Kml, DnJ, May -- I have to put my foot down about the vinyl flooring.

Vinyl is bad bad bad for the earth! The production of it, the disposal of it, its whole life cycle, and it off gases into your own lungs.

I know it's cheaper and it's hard to find things that look nice and don't cost a fortune.

Ugh as I was writing this, I got a message from H. I had tried again to get him to go to mediation. He told me he would go only if I started paying him the full monthly ED payment we agreed on before Covid and which I was able to pay by renting out half my apartment. Obviously not an option during a pandemic. I have been sending him $500 a month instead of $2500. Last month sent $1000 because my forbearance got extended.

Keep in mind, I get no child support and filed a petition in family court a couple weeks ago but haven't heard from family court. (My D is in supreme court but the judge doesn't care about kids or child support.) So he said he is filing an emergency motion against me to get me to pay the $2500.

H also claimed our kids on his tax return and so my return got rejected and I have to battle to try to get my refund.

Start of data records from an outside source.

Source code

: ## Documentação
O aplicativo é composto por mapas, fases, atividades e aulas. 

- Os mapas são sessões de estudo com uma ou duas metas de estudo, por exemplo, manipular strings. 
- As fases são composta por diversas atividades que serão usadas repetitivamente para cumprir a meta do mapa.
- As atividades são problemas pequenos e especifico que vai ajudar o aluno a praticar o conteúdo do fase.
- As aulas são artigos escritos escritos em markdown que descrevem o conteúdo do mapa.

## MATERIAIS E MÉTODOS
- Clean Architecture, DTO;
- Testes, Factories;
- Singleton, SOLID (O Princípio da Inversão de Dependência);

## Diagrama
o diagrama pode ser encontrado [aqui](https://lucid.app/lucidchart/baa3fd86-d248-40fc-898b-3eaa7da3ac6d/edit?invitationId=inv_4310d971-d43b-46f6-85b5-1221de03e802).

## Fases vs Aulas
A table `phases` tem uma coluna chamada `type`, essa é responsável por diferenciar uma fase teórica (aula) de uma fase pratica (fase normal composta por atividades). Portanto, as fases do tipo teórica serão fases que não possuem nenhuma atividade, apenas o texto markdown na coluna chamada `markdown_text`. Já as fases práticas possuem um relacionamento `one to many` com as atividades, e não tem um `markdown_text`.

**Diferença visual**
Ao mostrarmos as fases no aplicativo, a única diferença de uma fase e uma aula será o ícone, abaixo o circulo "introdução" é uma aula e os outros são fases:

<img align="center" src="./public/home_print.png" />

I had to report H for tax fraud!!!

He is paying a lawyer $4000 to get me to pay an extra $1500 per month. (Not actually paying. His lawyer is doing all this on spec, will siphon so much of the equity.) And he thinks that the judge will listen to a grown man saying it's an emergency that he gets paid an advance on unsettled ED rather than finding a JOB so he can pay his own rent when he's not even paying child support.

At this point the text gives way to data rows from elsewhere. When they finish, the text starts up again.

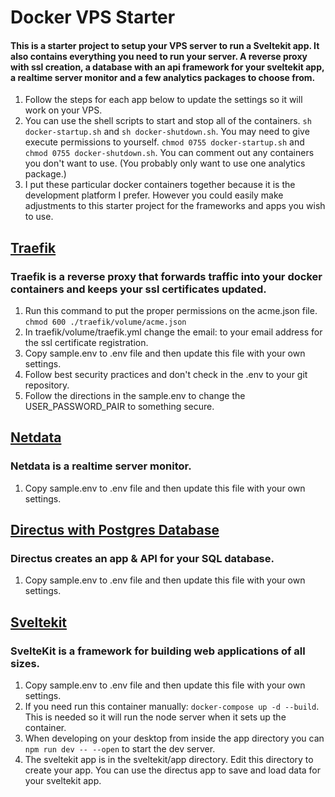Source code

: # Docker VPS Starter
#### This is a starter project to setup your VPS server to run a Sveltekit app.  It also contains everything you need to run your server. A reverse proxy with ssl creation, a database with an api framework for your sveltekit app, a realtime server monitor and a few analytics packages to choose from. 

1. Follow the steps for each app below to update the settings so it will work on your VPS.
2. You can use the shell scripts to start and stop all of the containers. `sh docker-startup.sh` and `sh docker-shutdown.sh`.  You may need to give execute permissions to yourself. `chmod 0755 docker-startup.sh` and `chmod 0755 docker-shutdown.sh`. You can comment out any containers you don't want to use.  (You probably only want to use one analytics package.)
3. I put these particular docker containers together because it is the development platform I prefer.  However you could easily make adjustments to this starter project for the frameworks and apps you wish to use.

## [Traefik](https://traefik.io)
### Traefik is a reverse proxy that forwards traffic into your docker containers and keeps your ssl certificates updated.
1. Run this command to put the proper permissions on the acme.json file. `chmod 600 ./traefik/volume/acme.json`
2. In traefik/volume/traefik.yml change the email: to your email address for the ssl certificate registration.
3. Copy sample.env to .env file and then update this file with your own settings.
4. Follow best security practices and don't check in the .env to your git repository.
5. Follow the directions in the sample.env to change the USER_PASSWORD_PAIR to something secure.

## [Netdata](https://www.netdata.cloud)
### Netdata is a realtime server monitor.
1. Copy sample.env to .env file and then update this file with your own settings.

## [Directus with Postgres Database](https://directus.io)
### Directus creates an app & API for your SQL database.
1. Copy sample.env to .env file and then update this file with your own settings.

## [Sveltekit](https://kit.svelte.dev)
### SvelteKit is a framework for building web applications of all sizes.
1. Copy sample.env to .env file and then update this file with your own settings.
2. If you need run this container manually: `docker-compose up -d --build`.  This is needed so it will run the node server when it sets up the container.
3. When developing on your desktop from inside the app directory you can `npm run dev -- --open` to start the dev server.
4.  The sveltekit app is in the sveltekit/app directory.  Edit this directory to create your app.  You can use the directus app to save and load data for your sveltekit app.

I tried to keep things pretty upbeat, sent him a record of rents (showing a 67% drop compared to 2019) and explaining about forbearance and asking that he find a seasonal job (he is an adjunct prof) so he can cover his own rent and child support. He just wrote back in a fury while I was lecturing you about vinyl, saying "I will not speak even one word to a mediator without the resumption of the court-ordered $2500. I am going to file an emergency motion."

He has a lunchline mentality about court orders. Picks on the ones he likes and ignores the other, always with wrath and self righteous anger. It's so crazy.

But it means that next week I'll have to show up for an emergency hearing and wade through that. I am in court literally at least once a month. We've been referred to trial but never actually went to trial and now there is a huge backlog. I've offered to settle with a downpayment for now and the rest when rents resume and he won't do it, even though he will have to wait for trial. They just keep filing motions against me and the judge never reads them and everyone screams at each other and nothing happens. It's so insane. I try to remember that most of my days I do not have to deal with this, just some days. But ugh it has been ruining my sleep lately. It's like a tapeworm winding its way through my insides. Or a snake with its jaws stuck in my leg and I can't shake it off.


I believe I will see the bounty of the Lord in the land of the living.
Wait for the Lord with courage.
Be stouthearted, and wait for the Lord.